Remaniement : discrétionnaire, distraction ?
Une semaine de plus sans remaniement ministériel, et la presse comme une partie de l’opinion trépignent. Mais quelle serait l’utilité d’un tel jeu de chaises musicales à seulement quelques semaines de la convocation du corps électoral pour les législatives et les municipales , scrutin décisif qui dessinera la carte politique des sept prochaines années ?
Depuis des mois, le pays vit dans une attente fiévreuse. Spéculations, pronostics et rumeurs tenaces captivent l’opinion. Les yeux rivés sur l’ horloge dans l’espoir du fameux communiqué de 17 heures, le landerneau politique s’épuise en conjectures, réduisant un acte républicain majeur à un vaudeville d’incertitudes.
Face à cette frénésie, le Rassemblement démocratique du peuple camerounais (RDPC) recadre le débat.
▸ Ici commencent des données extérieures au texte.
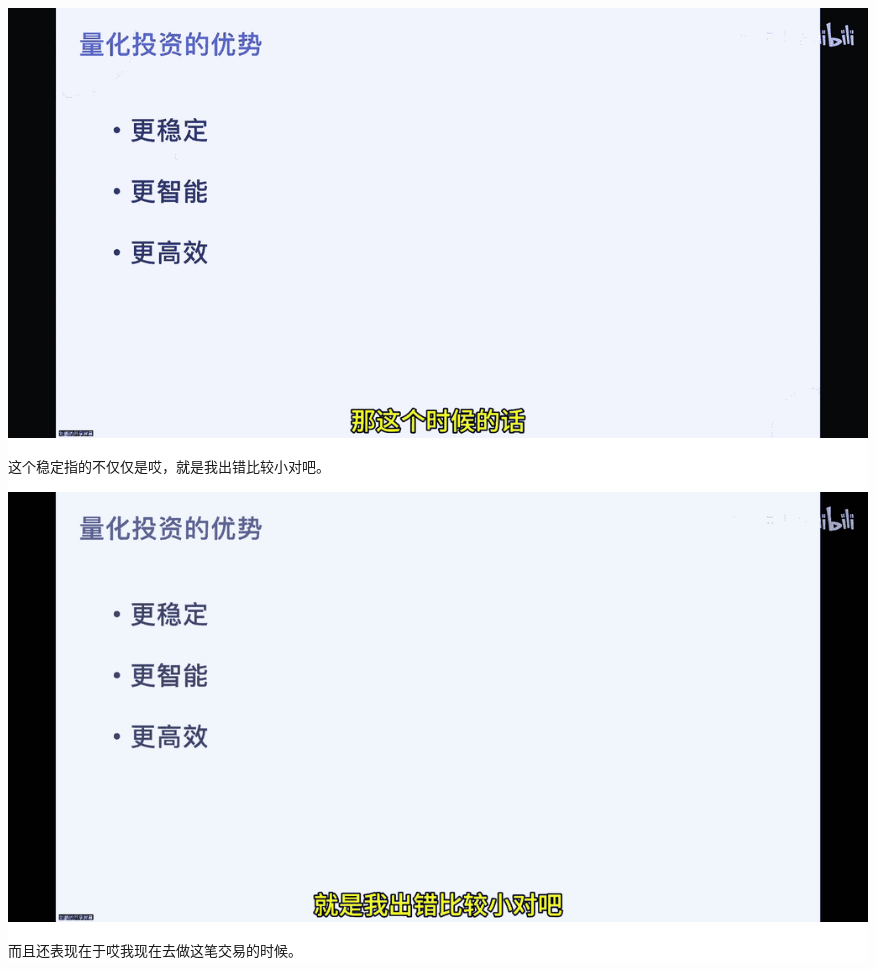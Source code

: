 ![](img/ab31ab04eb9c8ad51be52c0927d35831_33.png)

这个稳定指的不仅仅是哎，就是我出错比较小对吧。

![](img/ab31ab04eb9c8ad51be52c0927d35831_35.png)

而且还表现在于哎我现在去做这笔交易的时候。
Dans un éditorial sans détour signé par Christophe Mien Zok (directeur des organes de presse, de l’information et de la propagande du Comité central) et visé au mot près par le directeur de publication Jean Nkuété, le parti au pouvoir met les points sur les i.
L’éditorial salue d’abord le bon déroulement de la rentrée scolaire 2026-2027 sur l’ensemble du territoire, y compris dans le Nord-Ouest et le Sud-Ouest, rappelant que l’école doit rester un sanctuaire préservé des violences et du chantage politique. Sur le plan militant, le RDPC précise qu’il n’a pas fait de « rentrée », n’ayant jamais pris de vacances : ses troupes sont restées mobilisées pour l’ inscription sur les listes électorales et la préparation des échéances à venir. Surtout, le parti balaie ces manœuvres de distraction et rappelle un principe constitutionnel intangible : la nomination des ministres relève du pouvoir discrétionnaire exclusif du chef de l’État. Qualifiant au passage de simples soubresauts internes les récentes démissions au sein du MRC, le RDPC ferme la porte au bruit ambiant.
Première force politique du pays, le RDPC refuse de se laisser aspirer par ce tourbillon de spéculations stériles. L’heure n’est pas aux calculs d’appareils, mais à l’action. Pour mener sa politique, le parti doit impérativement préserver sa majorité confortable au Parlement et dans les conseils municipaux.
Changement de gouvernement ou non, le RDPC et son président national n’ignorent rien de cette réalité : seul le peuple camerounais, souverain, détient la clé d’un pouvoir légitime, garant d’un développement harmonieux et de la réussite de la SND30. L’urgence est donc exclusivement électorale.
Trêve de fantasmes sur le « 17 heures » ! Que les ministres en poste mouillent le maillot jusqu’au bout. Députés, maires et membres du gouvernement sont les premiers ambassadeurs du RDPC auprès des électeurs mais ils peuvent aussi, par leurs erreurs, devenir ses pires fardeaux. Discipline, présence sur le terrain et traque du moindre dérapage : seule la victoire compte.